Someone came to tell us that I had to get out of the tub so they could check me again. Here’s a perfect example of how close my contractions were coming: With help, I managed to stand up in the tub. Contraction. I stepped out of the tub. Contraction. Someone towel dried my upper body. Contraction. They dried my lower body. Contraction. I walked three steps to the bathroom door. Contraction. And on and on, basically, one long endless pain.
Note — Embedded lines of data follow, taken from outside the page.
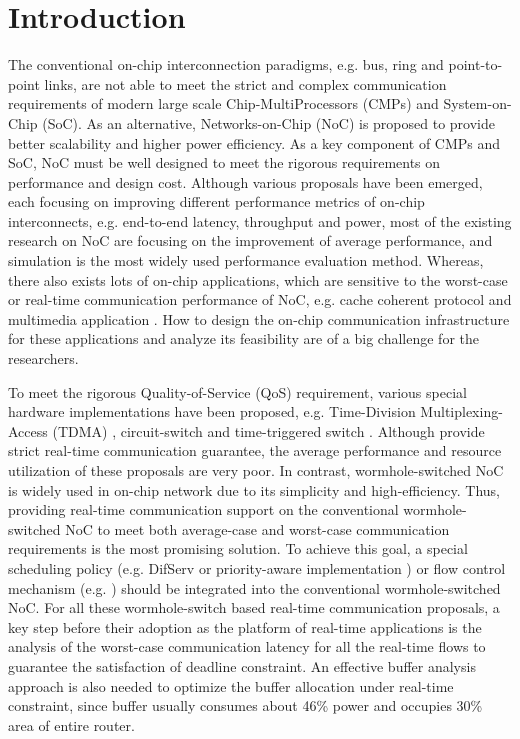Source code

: \documentclass[10pt,journal]{IEEEtran}
\begin{document}
\section{Introduction}
The conventional on-chip interconnection paradigms, e.g. bus, ring and point-to-point links, are not able to meet the strict and complex communication requirements of modern large scale Chip-MultiProcessors (CMPs) and System-on-Chip (SoC). As an alternative, Networks-on-Chip (NoC) is proposed to provide better scalability and higher power efficiency. As a key component of CMPs and SoC, NoC must be well designed to meet the rigorous requirements on performance and design cost. Although various proposals have been emerged, each focusing on improving different performance metrics of on-chip interconnects, e.g. end-to-end latency, throughput and power, most of the existing research on NoC are focusing on the improvement of average performance, and simulation is the most widely used performance evaluation method. Whereas, there also exists lots of on-chip applications, which are sensitive to the worst-case or real-time communication performance of NoC, e.g. cache coherent protocol \cite{Bolotin2007} and multimedia application \cite{ostermann2004video}. How to design the on-chip communication infrastructure for these applications and analyze its feasibility are of a big challenge for the researchers.

To meet the rigorous Quality-of-Service (QoS) requirement, various special hardware implementations have been proposed, e.g. Time-Division Multiplexing-Access (TDMA) \cite{GoDR05}, circuit-switch \cite{6628254} and time-triggered switch \cite{4617280}. Although provide strict real-time communication guarantee, the average performance and resource utilization of these proposals are very poor. In contrast, wormhole-switched NoC is widely used in on-chip network due to its simplicity and high-efficiency. Thus, providing real-time communication support on the conventional wormhole-switched NoC to meet both average-case and worst-case communication requirements is the most promising solution. To achieve this goal, a special scheduling policy (e.g. DifServ \cite{1411140} or priority-aware implementation \cite{Shi:2008:RCA:1397757.1397996}\cite{708526}\cite{627905}) or flow control mechanism (e.g. \cite{Li199649}\cite{707545}) should be integrated into the conventional wormhole-switched NoC. For all these wormhole-switch based real-time communication proposals, a key step before their adoption as the platform of real-time applications is the analysis of the worst-case communication latency for all the real-time flows to guarantee the satisfaction of deadline constraint. An effective buffer analysis approach is also needed to optimize the buffer allocation under real-time constraint, since buffer usually consumes about 46\% power \cite{pkundu} and occupies 30\% area \cite{5507566} of entire router.
\end{document}
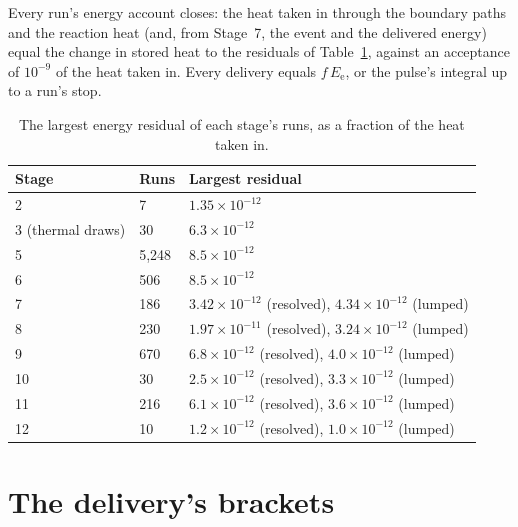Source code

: \documentclass[preprint,12pt]{elsarticle}
\newcommand{\Ee}{E_{\mathrm{e}}}
\begin{document}
Every run's energy account closes: the heat taken in through the boundary paths and the reaction heat (and, from Stage~7, the event and the delivered energy) equal the change in stored heat to the residuals of Table~\ref{tab:s-energy}, against an acceptance of $10^{-9}$ of the heat taken in. Every delivery equals $f\,\Ee$, or the pulse's integral up to a run's stop.

\begin{table}[h]
\centering
\footnotesize
\caption{The largest energy residual of each stage's runs, as a fraction of the heat taken in.}
\label{tab:s-energy}
\begin{tabular}{lll}
\toprule
Stage & Runs & Largest residual \\
\midrule
2 & 7 & $1.35\times10^{-12}$ \\
3 (thermal draws) & 30 & $6.3\times10^{-12}$ \\
5 & 5,248 & $8.5\times10^{-12}$ \\
6 & 506 & $8.5\times10^{-12}$ \\
7 & 186 & $3.42\times10^{-12}$ (resolved), $4.34\times10^{-12}$ (lumped) \\
8 & 230 & $1.97\times10^{-11}$ (resolved), $3.24\times10^{-12}$ (lumped) \\
9 & 670 & $6.8\times10^{-12}$ (resolved), $4.0\times10^{-12}$ (lumped) \\
10 & 30 & $2.5\times10^{-12}$ (resolved), $3.3\times10^{-12}$ (lumped) \\
11 & 216 & $6.1\times10^{-12}$ (resolved), $3.6\times10^{-12}$ (lumped) \\
12 & 10 & $1.2\times10^{-12}$ (resolved), $1.0\times10^{-12}$ (lumped) \\
\bottomrule
\end{tabular}
\end{table}

\section{The delivery's brackets}
\label{sec:s-delivery}
\end{document}
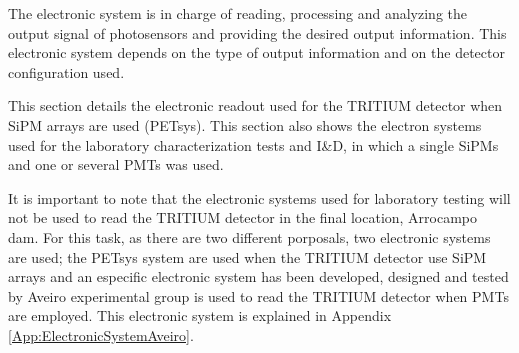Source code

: The electronic system is in charge of reading, processing and analyzing the output signal of photosensors and providing the desired output information. This electronic system depends on the type of output information and on the detector configuration used.

This section details the electronic readout used for the TRITIUM detector when SiPM arrays are used (PETsys). This section also shows the electron systems used for the laboratory characterization tests and I\&D, in which a single SiPMs and one or several PMTs was used.

It is important to note that the electronic systems used for laboratory testing will not be used to read the TRITIUM detector in the final location, Arrocampo dam. For this task, as there are two different porposals, two electronic systems are used; the PETsys system are used when the TRITIUM detector use SiPM arrays and an especific electronic system has been developed, designed and tested by Aveiro experimental group is used to read the TRITIUM detector when PMTs are employed. This electronic system is explained in Appendix \ref{App:ElectronicSystemAveiro}.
Once out in my room again, they tried to dress me in a hospital gown. I ripped it off because I was so hot and uncomfortable. I spent the rest of the labor completely naked, and I did not care one little bit who saw what! They did a cervical check after the bath, and I was barely an 8. I was so discouraged because it had been a few hours of crazy hard labor since I got to the hospital, and I had barely progressed 2 cm. Someone had asked for a birthing ball, so I tried sitting on that with Mike supporting me from behind, but I was extremely uncomfortable. There was no way to ease the pain, and I finally started to consider an epidural. I was still scared about it, the idea made me uncomfortable, but I needed relief. I discussed it with Mom, Mike and Jen. I told them that if they could guarantee I’d only have to do this for another hour, maybe I could get through. But knowing it could easily go on for hours and hours yet, I knew there was no way.
Jen said something about having back labor with one of her children, and I asked how she survived it. “I got an epidural at 7 cm.” Somehow that gave me the push I needed to say ok, let’s do the epidural. I had always been open to the idea of an epidural, but I’m stubborn and I was scared. I needed someone to reassure me that it was ok to do the right thing for me, even if it’s not the right thing for everyone. In that moment, the epidural was definitely the right thing for me.